→ **Stored data**
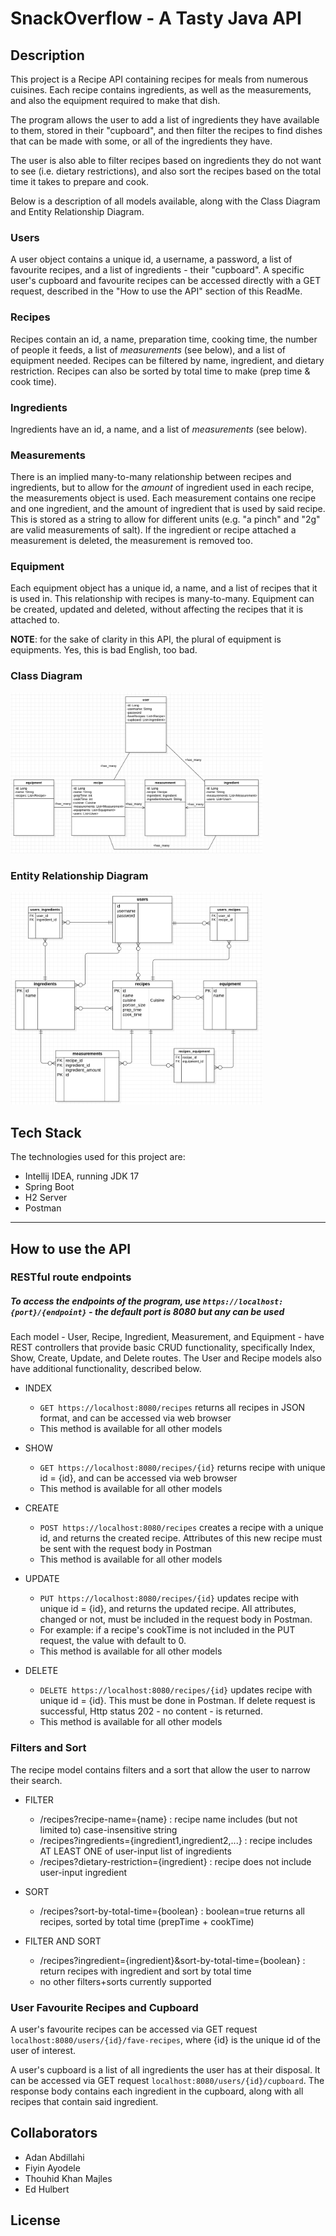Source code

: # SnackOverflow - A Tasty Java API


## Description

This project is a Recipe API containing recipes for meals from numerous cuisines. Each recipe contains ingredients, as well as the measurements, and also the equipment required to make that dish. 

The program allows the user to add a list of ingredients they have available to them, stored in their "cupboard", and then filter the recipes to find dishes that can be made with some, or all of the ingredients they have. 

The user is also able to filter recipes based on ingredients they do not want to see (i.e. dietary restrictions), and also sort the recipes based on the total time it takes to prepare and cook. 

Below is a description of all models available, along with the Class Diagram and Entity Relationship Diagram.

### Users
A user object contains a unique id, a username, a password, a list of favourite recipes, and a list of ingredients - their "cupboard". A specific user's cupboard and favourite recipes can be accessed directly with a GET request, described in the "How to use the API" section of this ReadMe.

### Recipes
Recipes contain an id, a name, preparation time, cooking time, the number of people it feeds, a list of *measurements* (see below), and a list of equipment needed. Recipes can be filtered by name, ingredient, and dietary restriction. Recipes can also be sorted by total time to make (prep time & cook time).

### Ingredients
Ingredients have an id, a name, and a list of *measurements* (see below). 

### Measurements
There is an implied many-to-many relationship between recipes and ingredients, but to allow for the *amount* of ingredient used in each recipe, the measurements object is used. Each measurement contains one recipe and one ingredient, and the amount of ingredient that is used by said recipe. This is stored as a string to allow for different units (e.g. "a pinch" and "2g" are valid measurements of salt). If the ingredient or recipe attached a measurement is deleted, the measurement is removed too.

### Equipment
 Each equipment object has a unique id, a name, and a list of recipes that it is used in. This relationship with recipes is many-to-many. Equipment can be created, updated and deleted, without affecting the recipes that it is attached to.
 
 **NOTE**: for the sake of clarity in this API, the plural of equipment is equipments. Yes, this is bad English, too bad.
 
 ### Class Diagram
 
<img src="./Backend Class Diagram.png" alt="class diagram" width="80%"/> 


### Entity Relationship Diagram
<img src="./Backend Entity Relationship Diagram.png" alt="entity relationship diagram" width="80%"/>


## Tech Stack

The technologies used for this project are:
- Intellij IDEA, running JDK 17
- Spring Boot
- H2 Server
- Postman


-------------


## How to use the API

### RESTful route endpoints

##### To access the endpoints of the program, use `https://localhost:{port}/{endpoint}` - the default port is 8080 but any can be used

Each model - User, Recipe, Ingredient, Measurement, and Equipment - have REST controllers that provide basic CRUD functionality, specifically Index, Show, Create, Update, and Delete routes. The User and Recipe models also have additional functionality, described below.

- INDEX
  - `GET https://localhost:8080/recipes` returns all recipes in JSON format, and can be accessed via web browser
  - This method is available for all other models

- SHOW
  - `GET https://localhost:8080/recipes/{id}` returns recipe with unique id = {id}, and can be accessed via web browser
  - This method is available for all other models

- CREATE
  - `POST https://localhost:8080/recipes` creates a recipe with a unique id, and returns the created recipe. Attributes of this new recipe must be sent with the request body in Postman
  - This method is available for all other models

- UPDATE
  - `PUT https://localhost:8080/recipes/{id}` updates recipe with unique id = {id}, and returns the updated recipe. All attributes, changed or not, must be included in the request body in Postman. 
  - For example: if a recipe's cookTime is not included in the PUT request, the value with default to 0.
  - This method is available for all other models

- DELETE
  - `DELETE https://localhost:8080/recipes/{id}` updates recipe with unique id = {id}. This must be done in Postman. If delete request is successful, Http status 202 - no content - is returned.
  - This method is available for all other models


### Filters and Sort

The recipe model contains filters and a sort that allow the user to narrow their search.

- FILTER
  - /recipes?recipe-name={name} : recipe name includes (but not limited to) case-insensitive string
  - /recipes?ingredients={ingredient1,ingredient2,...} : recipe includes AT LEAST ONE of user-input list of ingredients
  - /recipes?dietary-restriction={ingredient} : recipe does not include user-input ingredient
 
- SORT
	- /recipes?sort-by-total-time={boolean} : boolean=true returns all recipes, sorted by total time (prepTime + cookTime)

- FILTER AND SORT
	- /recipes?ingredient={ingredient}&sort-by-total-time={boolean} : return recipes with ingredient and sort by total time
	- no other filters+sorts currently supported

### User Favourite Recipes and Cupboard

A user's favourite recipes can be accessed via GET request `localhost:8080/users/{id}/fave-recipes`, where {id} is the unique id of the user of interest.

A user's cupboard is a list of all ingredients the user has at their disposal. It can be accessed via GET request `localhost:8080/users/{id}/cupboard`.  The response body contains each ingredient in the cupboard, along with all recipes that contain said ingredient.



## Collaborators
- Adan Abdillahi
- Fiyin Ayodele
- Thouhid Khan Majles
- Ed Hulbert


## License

→ **Task directions**
Within the material above, extract exactly the lines that start at the line containing "## Description" and stop after the line containing "This project is", and only those.

→ **Exercise output**
## Description

This project is a Recipe API containing recipes for meals from numerous cuisines. Each recipe contains ingredients, as well as the measurements, and also the equipment required to make that dish. 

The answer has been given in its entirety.